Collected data
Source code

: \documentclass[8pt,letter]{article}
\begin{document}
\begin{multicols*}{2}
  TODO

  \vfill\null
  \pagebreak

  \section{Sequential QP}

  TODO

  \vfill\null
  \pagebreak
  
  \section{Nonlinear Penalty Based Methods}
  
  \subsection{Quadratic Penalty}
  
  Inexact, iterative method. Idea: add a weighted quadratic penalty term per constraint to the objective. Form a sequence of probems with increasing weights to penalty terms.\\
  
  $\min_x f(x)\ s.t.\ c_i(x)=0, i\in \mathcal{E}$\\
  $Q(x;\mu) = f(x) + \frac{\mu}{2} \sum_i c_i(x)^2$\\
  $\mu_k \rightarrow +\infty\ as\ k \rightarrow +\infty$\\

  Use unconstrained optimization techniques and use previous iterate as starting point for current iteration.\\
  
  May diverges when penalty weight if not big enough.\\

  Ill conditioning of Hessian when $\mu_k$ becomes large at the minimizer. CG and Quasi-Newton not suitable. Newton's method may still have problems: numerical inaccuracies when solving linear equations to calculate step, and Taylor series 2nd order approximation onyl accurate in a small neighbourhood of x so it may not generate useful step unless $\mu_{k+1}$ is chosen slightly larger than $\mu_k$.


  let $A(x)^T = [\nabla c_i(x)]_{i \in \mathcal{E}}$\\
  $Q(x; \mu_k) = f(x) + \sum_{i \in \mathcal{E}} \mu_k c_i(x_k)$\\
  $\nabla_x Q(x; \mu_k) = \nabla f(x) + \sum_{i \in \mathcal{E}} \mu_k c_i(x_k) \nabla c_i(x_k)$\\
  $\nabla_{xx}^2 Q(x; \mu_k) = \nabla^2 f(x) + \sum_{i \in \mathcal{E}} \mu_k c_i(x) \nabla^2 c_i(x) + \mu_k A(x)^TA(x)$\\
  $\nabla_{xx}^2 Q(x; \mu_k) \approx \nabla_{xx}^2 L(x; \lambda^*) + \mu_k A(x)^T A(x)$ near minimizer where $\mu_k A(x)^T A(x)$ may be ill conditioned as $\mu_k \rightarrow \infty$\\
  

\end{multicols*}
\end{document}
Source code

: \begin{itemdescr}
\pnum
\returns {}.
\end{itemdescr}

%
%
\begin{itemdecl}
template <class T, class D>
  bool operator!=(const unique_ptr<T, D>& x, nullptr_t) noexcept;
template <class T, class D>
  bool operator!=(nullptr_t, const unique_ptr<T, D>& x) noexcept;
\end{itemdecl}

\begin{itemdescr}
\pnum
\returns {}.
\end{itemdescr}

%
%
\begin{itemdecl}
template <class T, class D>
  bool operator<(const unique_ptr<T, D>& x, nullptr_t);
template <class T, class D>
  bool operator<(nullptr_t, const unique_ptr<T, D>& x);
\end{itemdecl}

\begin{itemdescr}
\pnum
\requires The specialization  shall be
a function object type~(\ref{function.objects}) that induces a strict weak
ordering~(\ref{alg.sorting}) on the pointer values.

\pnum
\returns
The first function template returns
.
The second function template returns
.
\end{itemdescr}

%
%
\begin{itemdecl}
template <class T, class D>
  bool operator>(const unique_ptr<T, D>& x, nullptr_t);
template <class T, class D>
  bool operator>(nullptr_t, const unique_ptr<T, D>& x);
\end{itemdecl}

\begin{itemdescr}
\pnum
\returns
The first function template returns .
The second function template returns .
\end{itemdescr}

• Directions: Here the job is to restate all of the data word for word.

• Answer for this exercise:
Source code

: \documentclass[8pt,letter]{article}
\begin{document}
\begin{multicols*}{2}
  TODO

  \vfill\null
  \pagebreak

  \section{Sequential QP}

  TODO

  \vfill\null
  \pagebreak
  
  \section{Nonlinear Penalty Based Methods}
  
  \subsection{Quadratic Penalty}
  
  Inexact, iterative method. Idea: add a weighted quadratic penalty term per constraint to the objective. Form a sequence of probems with increasing weights to penalty terms.\\
  
  $\min_x f(x)\ s.t.\ c_i(x)=0, i\in \mathcal{E}$\\
  $Q(x;\mu) = f(x) + \frac{\mu}{2} \sum_i c_i(x)^2$\\
  $\mu_k \rightarrow +\infty\ as\ k \rightarrow +\infty$\\

  Use unconstrained optimization techniques and use previous iterate as starting point for current iteration.\\
  
  May diverges when penalty weight if not big enough.\\

  Ill conditioning of Hessian when $\mu_k$ becomes large at the minimizer. CG and Quasi-Newton not suitable. Newton's method may still have problems: numerical inaccuracies when solving linear equations to calculate step, and Taylor series 2nd order approximation onyl accurate in a small neighbourhood of x so it may not generate useful step unless $\mu_{k+1}$ is chosen slightly larger than $\mu_k$.


  let $A(x)^T = [\nabla c_i(x)]_{i \in \mathcal{E}}$\\
  $Q(x; \mu_k) = f(x) + \sum_{i \in \mathcal{E}} \mu_k c_i(x_k)$\\
  $\nabla_x Q(x; \mu_k) = \nabla f(x) + \sum_{i \in \mathcal{E}} \mu_k c_i(x_k) \nabla c_i(x_k)$\\
  $\nabla_{xx}^2 Q(x; \mu_k) = \nabla^2 f(x) + \sum_{i \in \mathcal{E}} \mu_k c_i(x) \nabla^2 c_i(x) + \mu_k A(x)^TA(x)$\\
  $\nabla_{xx}^2 Q(x; \mu_k) \approx \nabla_{xx}^2 L(x; \lambda^*) + \mu_k A(x)^T A(x)$ near minimizer where $\mu_k A(x)^T A(x)$ may be ill conditioned as $\mu_k \rightarrow \infty$\\
  

\end{multicols*}
\end{document}
Source code

: \begin{itemdescr}
\pnum
\returns {}.
\end{itemdescr}

%
%
\begin{itemdecl}
template <class T, class D>
  bool operator!=(const unique_ptr<T, D>& x, nullptr_t) noexcept;
template <class T, class D>
  bool operator!=(nullptr_t, const unique_ptr<T, D>& x) noexcept;
\end{itemdecl}

\begin{itemdescr}
\pnum
\returns {}.
\end{itemdescr}

%
%
\begin{itemdecl}
template <class T, class D>
  bool operator<(const unique_ptr<T, D>& x, nullptr_t);
template <class T, class D>
  bool operator<(nullptr_t, const unique_ptr<T, D>& x);
\end{itemdecl}

\begin{itemdescr}
\pnum
\requires The specialization  shall be
a function object type~(\ref{function.objects}) that induces a strict weak
ordering~(\ref{alg.sorting}) on the pointer values.

\pnum
\returns
The first function template returns
.
The second function template returns
.
\end{itemdescr}

%
%
\begin{itemdecl}
template <class T, class D>
  bool operator>(const unique_ptr<T, D>& x, nullptr_t);
template <class T, class D>
  bool operator>(nullptr_t, const unique_ptr<T, D>& x);
\end{itemdecl}

\begin{itemdescr}
\pnum
\returns
The first function template returns .
The second function template returns .
\end{itemdescr}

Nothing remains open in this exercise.